Atene, Schaeuble: serve un nuovo piano di aiuti ma "più contenuto" dei precedenti, nessun taglio del debito

di 23.08.2013 7:46 CEST
Schaeuble
Il ministro delle finanze tedesco, Wolfgang Schäuble. Reuters

Dopo molti 'rumors' e poche dichiarazioni esplicite, il ministro delle Finanze tedesco Schaeuble aveva finalmente rotto il silenzio sul 'caso Grecia': è plausibile, per non dire probabile, una nuova tornata di aiuti per la disastrata economia di Atene.

Una realtà dei fatti che proprio non riesce a piacere ai rigidi piani alti della Bundesbank, la banca centrale tedesca.

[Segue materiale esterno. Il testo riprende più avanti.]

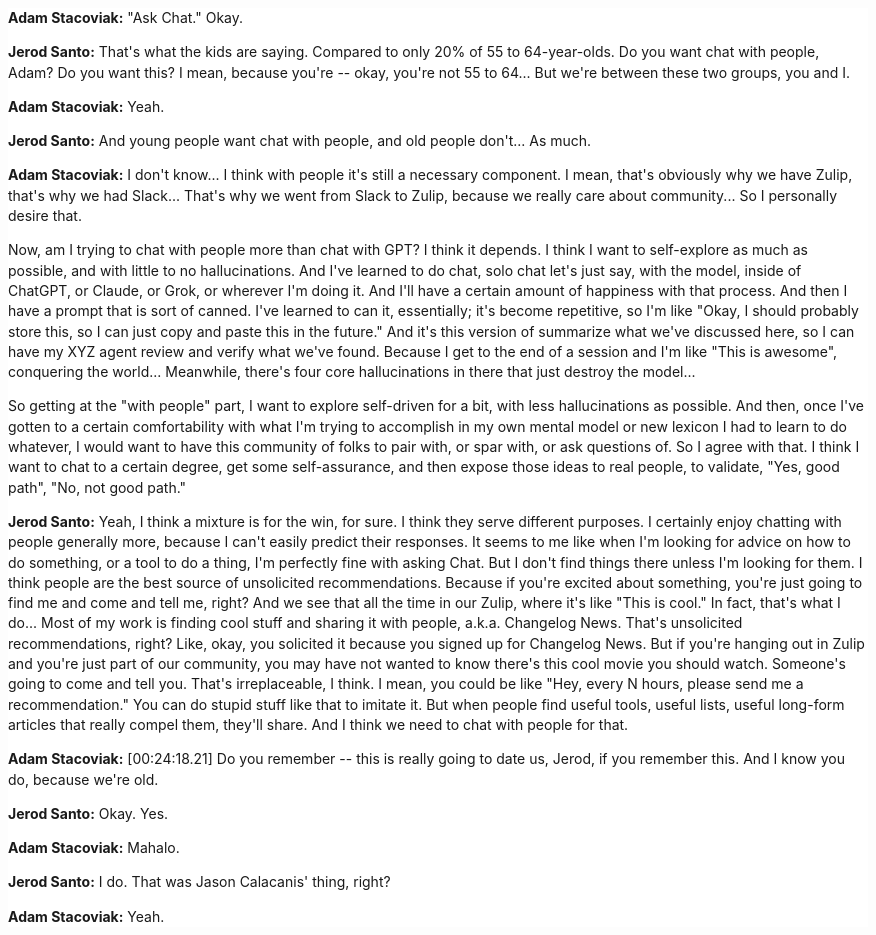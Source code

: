**Adam Stacoviak:** "Ask Chat." Okay.

**Jerod Santo:** That's what the kids are saying. Compared to only 20% of 55 to 64-year-olds. Do you want chat with people, Adam? Do you want this? I mean, because you're -- okay, you're not 55 to 64... But we're between these two groups, you and I.

**Adam Stacoviak:** Yeah.

**Jerod Santo:** And young people want chat with people, and old people don't... As much.

**Adam Stacoviak:** I don't know... I think with people it's still a necessary component. I mean, that's obviously why we have Zulip, that's why we had Slack... That's why we went from Slack to Zulip, because we really care about community... So I personally desire that.

Now, am I trying to chat with people more than chat with GPT? I think it depends. I think I want to self-explore as much as possible, and with little to no hallucinations. And I've learned to do chat, solo chat let's just say, with the model, inside of ChatGPT, or Claude, or Grok, or wherever I'm doing it. And I'll have a certain amount of happiness with that process. And then I have a prompt that is sort of canned. I've learned to can it, essentially; it's become repetitive, so I'm like "Okay, I should probably store this, so I can just copy and paste this in the future." And it's this version of summarize what we've discussed here, so I can have my XYZ agent review and verify what we've found. Because I get to the end of a session and I'm like "This is awesome", conquering the world... Meanwhile, there's four core hallucinations in there that just destroy the model...

So getting at the "with people" part, I want to explore self-driven for a bit, with less hallucinations as possible. And then, once I've gotten to a certain comfortability with what I'm trying to accomplish in my own mental model or new lexicon I had to learn to do whatever, I would want to have this community of folks to pair with, or spar with, or ask questions of. So I agree with that. I think I want to chat to a certain degree, get some self-assurance, and then expose those ideas to real people, to validate, "Yes, good path", "No, not good path."

**Jerod Santo:** Yeah, I think a mixture is for the win, for sure. I think they serve different purposes. I certainly enjoy chatting with people generally more, because I can't easily predict their responses. It seems to me like when I'm looking for advice on how to do something, or a tool to do a thing, I'm perfectly fine with asking Chat. But I don't find things there unless I'm looking for them. I think people are the best source of unsolicited recommendations. Because if you're excited about something, you're just going to find me and come and tell me, right? And we see that all the time in our Zulip, where it's like "This is cool." In fact, that's what I do... Most of my work is finding cool stuff and sharing it with people, a.k.a. Changelog News. That's unsolicited recommendations, right? Like, okay, you solicited it because you signed up for Changelog News. But if you're hanging out in Zulip and you're just part of our community, you may have not wanted to know there's this cool movie you should watch. Someone's going to come and tell you. That's irreplaceable, I think. I mean, you could be like "Hey, every N hours, please send me a recommendation." You can do stupid stuff like that to imitate it. But when people find useful tools, useful lists, useful long-form articles that really compel them, they'll share. And I think we need to chat with people for that.

**Adam Stacoviak:** \[00:24:18.21\] Do you remember -- this is really going to date us, Jerod, if you remember this. And I know you do, because we're old.

**Jerod Santo:** Okay. Yes.

**Adam Stacoviak:** Mahalo.

**Jerod Santo:** I do. That was Jason Calacanis' thing, right?

**Adam Stacoviak:** Yeah.
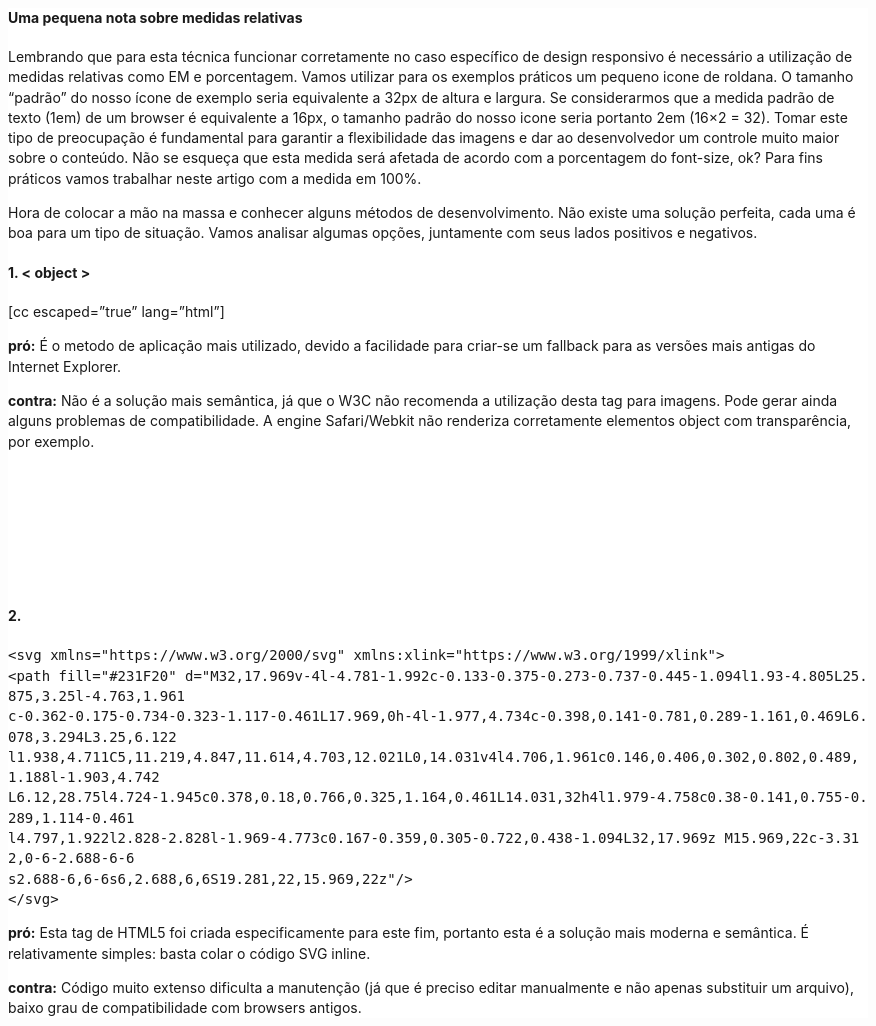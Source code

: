 #### Uma pequena nota sobre medidas relativas

Lembrando que para esta técnica funcionar corretamente no caso específico de design responsivo é necessário a utilização de medidas relativas como EM e porcentagem. Vamos utilizar para os exemplos práticos um pequeno icone de roldana. O tamanho &#8220;padrão&#8221; do nosso ícone de exemplo seria equivalente a 32px de altura e largura. Se considerarmos que a medida padrão de texto (1em) de um browser é equivalente a 16px, o tamanho padrão do nosso icone seria portanto 2em (16&#215;2 = 32). Tomar este tipo de preocupação é fundamental para garantir a flexibilidade das imagens e dar ao desenvolvedor um controle muito maior sobre o conteúdo. Não se esqueça que esta medida será afetada de acordo com a porcentagem do font-size, ok? Para fins práticos vamos trabalhar neste artigo com a medida em 100%.

Hora de colocar a mão na massa e conhecer alguns métodos de desenvolvimento. Não existe uma solução perfeita, cada uma é boa para um tipo de situação. Vamos analisar algumas opções, juntamente com seus lados positivos e negativos.

#### 1. < object >

[cc escaped=&#8221;true&#8221; lang=&#8221;html&#8221;]
  
<object data=&#8217;icone.svg&#8217; type=&#8217;image/svg+xml&#8217;>
  
<img src=&#8217;img/icone.png&#8217;>
  
</object>

**pró:** É o metodo de aplicação mais utilizado, devido a facilidade para criar-se um fallback para as versões mais antigas do Internet Explorer.
  
**contra:** Não é a solução mais semântica, já que o W3C não recomenda a utilização desta tag para imagens. Pode gerar ainda alguns problemas de compatibilidade. A engine Safari/Webkit não renderiza corretamente elementos object com transparência, por exemplo.

#### 2. **<svg>**

<pre class="lang-html">&lt;svg xmlns="https://www.w3.org/2000/svg" xmlns:xlink="https://www.w3.org/1999/xlink"&gt;
&lt;path fill="#231F20" d="M32,17.969v-4l-4.781-1.992c-0.133-0.375-0.273-0.737-0.445-1.094l1.93-4.805L25.875,3.25l-4.763,1.961
c-0.362-0.175-0.734-0.323-1.117-0.461L17.969,0h-4l-1.977,4.734c-0.398,0.141-0.781,0.289-1.161,0.469L6.078,3.294L3.25,6.122
l1.938,4.711C5,11.219,4.847,11.614,4.703,12.021L0,14.031v4l4.706,1.961c0.146,0.406,0.302,0.802,0.489,1.188l-1.903,4.742
L6.12,28.75l4.724-1.945c0.378,0.18,0.766,0.325,1.164,0.461L14.031,32h4l1.979-4.758c0.38-0.141,0.755-0.289,1.114-0.461
l4.797,1.922l2.828-2.828l-1.969-4.773c0.167-0.359,0.305-0.722,0.438-1.094L32,17.969z M15.969,22c-3.312,0-6-2.688-6-6
s2.688-6,6-6s6,2.688,6,6S19.281,22,15.969,22z"/&gt;
&lt;/svg&gt;</pre>

**pró:** Esta tag de HTML5 foi criada especificamente para este fim, portanto esta é a solução mais moderna e semântica. É relativamente simples: basta colar o código SVG inline.
  
**contra:** Código muito extenso dificulta a manutenção (já que é preciso editar manualmente e não apenas substituir um arquivo), baixo grau de compatibilidade com browsers antigos.


 [1]: https://croczilla.com/bits_and_pieces/svg/samples/svgtetris/svgtetris.svg "Mozila SVG Tetris"
 [2]: https://docs.webplatform.org/wiki/svg/tutorials
 [3]: https://raphaeljs.com/
 [4]: https://svg-edit.googlecode.com/svn/branches/2.5.1/editor/svg-editor.html
 [5]: https://thenounproject.com/
 [6]: https://github.com/adamdbradley/foresight.js
 [7]: https://modernizr.com/
 [8]: https://coding.smashingmagazine.com/2012/01/16/resolution-independence-with-svg/
 [9]: https://www.w3.org/Graphics/SVG/
 [10]: https://www.noupe.com/tutorial/svg-clickable-71346.html
 [11]: https://www.alistapart.com/articles/using-svg-for-flexible-scalable-and-fun-backgrounds-part-i/
 [12]: https://www.alistapart.com/articles/using-svg-for-flexible-scalable-and-fun-backgrounds-part-ii/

Il Fondo monetario internazionale aveva sollevato la questione: potrebbero non bastare due programmi di aiuti per la Grecia. L'epilogo, però, preannunciava anche un nuovo possibile taglio del valore del debito greco detenuto da Bce & Co. e questo, ovviamente, era del tutto inaccettabile per la Germania.

Il problema, nonostante tutto, persiste: il buco di bilancio si allarga (tre/quattro miliardi di euro secondo le stime 'prudenti') e la Grecia ha bisogno di nuovo sostegno. Da qui l'uscita di Schaeuble e l'annuncio della necessità di un nuovo piano di aiuti per Atene. Il giocare d'anticipo del ministro tedesco, ovviamente, gli ha concesso il privilegio di mettere - fin da subito - in chiaro la posizione tedesca: il terzo piano di aiuti alla Grecia sarà "molto più contenuto" rispetto ai precedenti.

Il 'minimo necessario' per superare l'impasse momentanea visto che, secondo Schaeuble, l'economia greca potrebbe ritrovare la crescita economica già dal prossimo anno. I proclami del ministro sono un chiaro messaggio verso tutti i partner europei: nessuna mutualizzazione delle perdite, gli aiuti erogati saranno 'minimi' e, ha poi aggiunto, il fondo europeo ESM è comunque lontano dal poter essere definito come "esaurito".